Je ne sais pas pourquoi  il s’est mis en colère à ce moment-là. Qu’est ce qui a fait que tout à coup, c’est sorti. Comme un jet qu’on garde depuis trop longtemps. L’homme africain hurlait depuis déjà un moment avant que je puisse capter les mots qui sortaient de sa bouche. Je le voyais brandir ses bras et s’énerver.

– Pourquoi vous foutez le bazar ici ?! Vous nous faites chier ! Vous nous emmerdez tous les jours ! A-t-il balancé au groupe de jeunes qui baragouinait en s’éparpillant.

Beaucoup de jeunes trainent et s’amusent autour des bancs fraichement repeints en mode street art. Toujours les mêmes. C’est vrai. Tout le monde les connait, les croise et subi un peu leur présence.
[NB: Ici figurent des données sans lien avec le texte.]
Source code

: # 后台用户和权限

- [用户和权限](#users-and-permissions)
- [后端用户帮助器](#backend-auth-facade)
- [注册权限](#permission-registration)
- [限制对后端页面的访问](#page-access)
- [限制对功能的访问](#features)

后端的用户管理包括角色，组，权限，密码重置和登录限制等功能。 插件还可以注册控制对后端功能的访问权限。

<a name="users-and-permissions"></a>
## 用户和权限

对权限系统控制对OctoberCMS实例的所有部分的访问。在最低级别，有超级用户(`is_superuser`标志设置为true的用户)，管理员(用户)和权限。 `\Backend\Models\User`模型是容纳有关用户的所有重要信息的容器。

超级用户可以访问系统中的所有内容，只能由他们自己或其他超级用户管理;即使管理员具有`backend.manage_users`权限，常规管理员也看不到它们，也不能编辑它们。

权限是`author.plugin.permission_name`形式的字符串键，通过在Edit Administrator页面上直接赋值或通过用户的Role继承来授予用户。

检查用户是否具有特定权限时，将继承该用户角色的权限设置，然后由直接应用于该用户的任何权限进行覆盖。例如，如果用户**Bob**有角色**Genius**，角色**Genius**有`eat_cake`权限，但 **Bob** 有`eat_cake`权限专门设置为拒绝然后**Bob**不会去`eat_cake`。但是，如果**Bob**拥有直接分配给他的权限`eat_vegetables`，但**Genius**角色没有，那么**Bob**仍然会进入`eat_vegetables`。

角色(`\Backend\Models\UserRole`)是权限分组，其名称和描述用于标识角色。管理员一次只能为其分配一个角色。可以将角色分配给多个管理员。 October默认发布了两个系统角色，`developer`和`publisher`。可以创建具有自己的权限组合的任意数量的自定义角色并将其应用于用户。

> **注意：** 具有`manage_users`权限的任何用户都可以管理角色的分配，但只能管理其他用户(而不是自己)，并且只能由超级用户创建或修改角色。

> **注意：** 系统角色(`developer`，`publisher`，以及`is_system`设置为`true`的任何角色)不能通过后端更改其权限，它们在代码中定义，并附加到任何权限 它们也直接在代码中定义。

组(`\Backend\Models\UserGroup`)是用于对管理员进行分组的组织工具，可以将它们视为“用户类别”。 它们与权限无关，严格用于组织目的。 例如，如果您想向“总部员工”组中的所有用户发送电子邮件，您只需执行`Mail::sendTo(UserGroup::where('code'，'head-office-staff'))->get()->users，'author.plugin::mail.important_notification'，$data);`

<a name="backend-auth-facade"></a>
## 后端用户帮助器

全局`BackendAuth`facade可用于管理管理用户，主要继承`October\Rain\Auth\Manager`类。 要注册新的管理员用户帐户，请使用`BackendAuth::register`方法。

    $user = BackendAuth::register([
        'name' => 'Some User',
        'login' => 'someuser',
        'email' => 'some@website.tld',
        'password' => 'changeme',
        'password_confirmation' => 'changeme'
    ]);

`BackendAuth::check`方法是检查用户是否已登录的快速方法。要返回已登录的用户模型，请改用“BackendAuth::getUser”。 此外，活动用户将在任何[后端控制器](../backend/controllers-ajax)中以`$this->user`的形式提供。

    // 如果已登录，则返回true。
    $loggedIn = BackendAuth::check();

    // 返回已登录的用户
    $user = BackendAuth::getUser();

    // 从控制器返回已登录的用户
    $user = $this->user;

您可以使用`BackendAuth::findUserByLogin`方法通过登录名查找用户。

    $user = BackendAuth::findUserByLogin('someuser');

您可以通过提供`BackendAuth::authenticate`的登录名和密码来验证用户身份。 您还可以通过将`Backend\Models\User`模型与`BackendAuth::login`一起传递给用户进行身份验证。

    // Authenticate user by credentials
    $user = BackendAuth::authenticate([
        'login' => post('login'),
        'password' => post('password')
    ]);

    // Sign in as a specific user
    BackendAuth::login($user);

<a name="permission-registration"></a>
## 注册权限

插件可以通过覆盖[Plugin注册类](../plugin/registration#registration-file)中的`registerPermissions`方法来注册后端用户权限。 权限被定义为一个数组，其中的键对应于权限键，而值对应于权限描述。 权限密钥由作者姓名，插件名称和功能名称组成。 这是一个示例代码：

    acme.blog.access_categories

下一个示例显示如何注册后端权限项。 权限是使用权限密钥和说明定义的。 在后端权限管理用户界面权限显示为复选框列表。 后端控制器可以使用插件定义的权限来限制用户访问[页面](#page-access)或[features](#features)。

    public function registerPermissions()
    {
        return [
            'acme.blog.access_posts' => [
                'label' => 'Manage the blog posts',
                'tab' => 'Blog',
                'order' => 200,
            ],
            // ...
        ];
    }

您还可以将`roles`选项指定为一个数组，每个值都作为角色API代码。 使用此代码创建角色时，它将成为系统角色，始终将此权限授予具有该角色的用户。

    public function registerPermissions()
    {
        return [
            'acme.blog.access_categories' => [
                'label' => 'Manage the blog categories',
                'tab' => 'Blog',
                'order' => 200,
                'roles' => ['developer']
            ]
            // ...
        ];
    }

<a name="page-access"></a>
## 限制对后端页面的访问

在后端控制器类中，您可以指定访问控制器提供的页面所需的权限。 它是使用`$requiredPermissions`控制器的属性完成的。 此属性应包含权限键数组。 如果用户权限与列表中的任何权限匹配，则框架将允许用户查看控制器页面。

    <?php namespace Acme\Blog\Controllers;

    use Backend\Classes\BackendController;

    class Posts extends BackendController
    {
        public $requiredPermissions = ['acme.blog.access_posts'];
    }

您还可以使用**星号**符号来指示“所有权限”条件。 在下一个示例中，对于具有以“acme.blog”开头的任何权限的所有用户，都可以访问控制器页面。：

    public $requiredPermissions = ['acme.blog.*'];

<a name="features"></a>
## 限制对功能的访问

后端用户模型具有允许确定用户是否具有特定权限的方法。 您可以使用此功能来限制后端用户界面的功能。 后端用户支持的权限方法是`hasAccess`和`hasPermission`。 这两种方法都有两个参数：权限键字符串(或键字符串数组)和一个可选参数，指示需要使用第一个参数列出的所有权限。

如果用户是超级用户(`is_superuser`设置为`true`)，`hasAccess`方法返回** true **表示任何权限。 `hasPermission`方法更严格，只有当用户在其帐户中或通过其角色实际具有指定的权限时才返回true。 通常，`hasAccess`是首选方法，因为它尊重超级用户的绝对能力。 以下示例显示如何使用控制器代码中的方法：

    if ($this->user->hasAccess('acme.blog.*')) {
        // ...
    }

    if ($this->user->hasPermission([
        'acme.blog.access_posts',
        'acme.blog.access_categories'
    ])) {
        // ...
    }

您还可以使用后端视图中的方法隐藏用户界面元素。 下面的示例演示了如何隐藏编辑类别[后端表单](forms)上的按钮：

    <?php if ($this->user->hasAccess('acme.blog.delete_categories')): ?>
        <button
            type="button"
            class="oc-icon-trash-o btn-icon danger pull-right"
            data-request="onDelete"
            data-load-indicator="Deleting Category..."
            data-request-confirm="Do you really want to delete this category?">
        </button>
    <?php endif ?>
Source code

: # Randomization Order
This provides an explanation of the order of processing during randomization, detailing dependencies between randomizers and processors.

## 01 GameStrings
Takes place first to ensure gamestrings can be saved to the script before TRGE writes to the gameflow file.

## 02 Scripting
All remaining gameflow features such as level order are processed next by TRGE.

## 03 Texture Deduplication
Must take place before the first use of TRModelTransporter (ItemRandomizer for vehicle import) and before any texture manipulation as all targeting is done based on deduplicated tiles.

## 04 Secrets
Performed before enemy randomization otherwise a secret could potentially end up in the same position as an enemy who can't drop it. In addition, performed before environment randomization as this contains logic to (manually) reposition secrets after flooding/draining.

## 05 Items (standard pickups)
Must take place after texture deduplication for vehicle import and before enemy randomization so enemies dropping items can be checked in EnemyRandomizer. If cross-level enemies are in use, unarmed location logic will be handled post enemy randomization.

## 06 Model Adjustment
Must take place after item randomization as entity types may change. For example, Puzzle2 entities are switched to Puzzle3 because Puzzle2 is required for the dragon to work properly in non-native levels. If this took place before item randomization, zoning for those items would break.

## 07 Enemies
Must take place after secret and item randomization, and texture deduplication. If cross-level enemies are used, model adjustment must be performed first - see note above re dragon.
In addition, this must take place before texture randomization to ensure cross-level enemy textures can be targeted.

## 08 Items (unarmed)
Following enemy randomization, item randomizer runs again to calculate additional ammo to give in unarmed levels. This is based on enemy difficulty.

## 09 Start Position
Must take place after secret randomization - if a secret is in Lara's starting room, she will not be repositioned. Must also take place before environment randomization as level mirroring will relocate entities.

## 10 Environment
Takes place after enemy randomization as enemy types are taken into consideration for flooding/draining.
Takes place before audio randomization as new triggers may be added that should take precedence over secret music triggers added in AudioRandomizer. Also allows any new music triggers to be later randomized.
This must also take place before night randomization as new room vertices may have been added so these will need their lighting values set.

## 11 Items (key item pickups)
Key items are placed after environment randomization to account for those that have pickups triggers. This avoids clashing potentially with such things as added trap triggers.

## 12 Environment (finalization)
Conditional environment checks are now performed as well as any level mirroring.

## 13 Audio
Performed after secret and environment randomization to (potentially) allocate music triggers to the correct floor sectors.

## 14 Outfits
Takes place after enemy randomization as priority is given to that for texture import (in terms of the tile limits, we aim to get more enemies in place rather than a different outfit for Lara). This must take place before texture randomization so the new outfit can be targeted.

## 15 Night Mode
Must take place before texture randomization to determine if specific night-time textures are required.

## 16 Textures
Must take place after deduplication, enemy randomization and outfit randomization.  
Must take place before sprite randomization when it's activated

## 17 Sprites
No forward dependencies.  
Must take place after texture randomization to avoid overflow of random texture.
Ils ont entre 10 et 16 ans et envahissent parfois le petit parc à jeu juste derrière. Ils jouent comme des grands dans un monde de petits et depuis quelques semaines, il y a de plus en plus d’altercations avec des parents.

A l’approche du 14 juillet, ils balancent des pétards toute la journée. La nuit aussi. Ils s’étaient pourtant calmés quand, il y a deux ans, un gamin s’est explosé la main avec. Mais l’affaire est oubliée.

« Des bâtards ! Des bandits ! Voilà ce que vous êtes ! »

– Vous n’avez pas de parents ? Vous êtes toujours là, dehors tout seuls : que des Arabes et des Noirs, comme par hasard ! A hurlé l’homme africain avec son accent typique. Vous n’êtes ni africains, ni français : qui êtes-vous ? Des bâtards ! Des bandits ! Voilà ce que vous êtes ! Les garçons et les filles, c’est la même chose !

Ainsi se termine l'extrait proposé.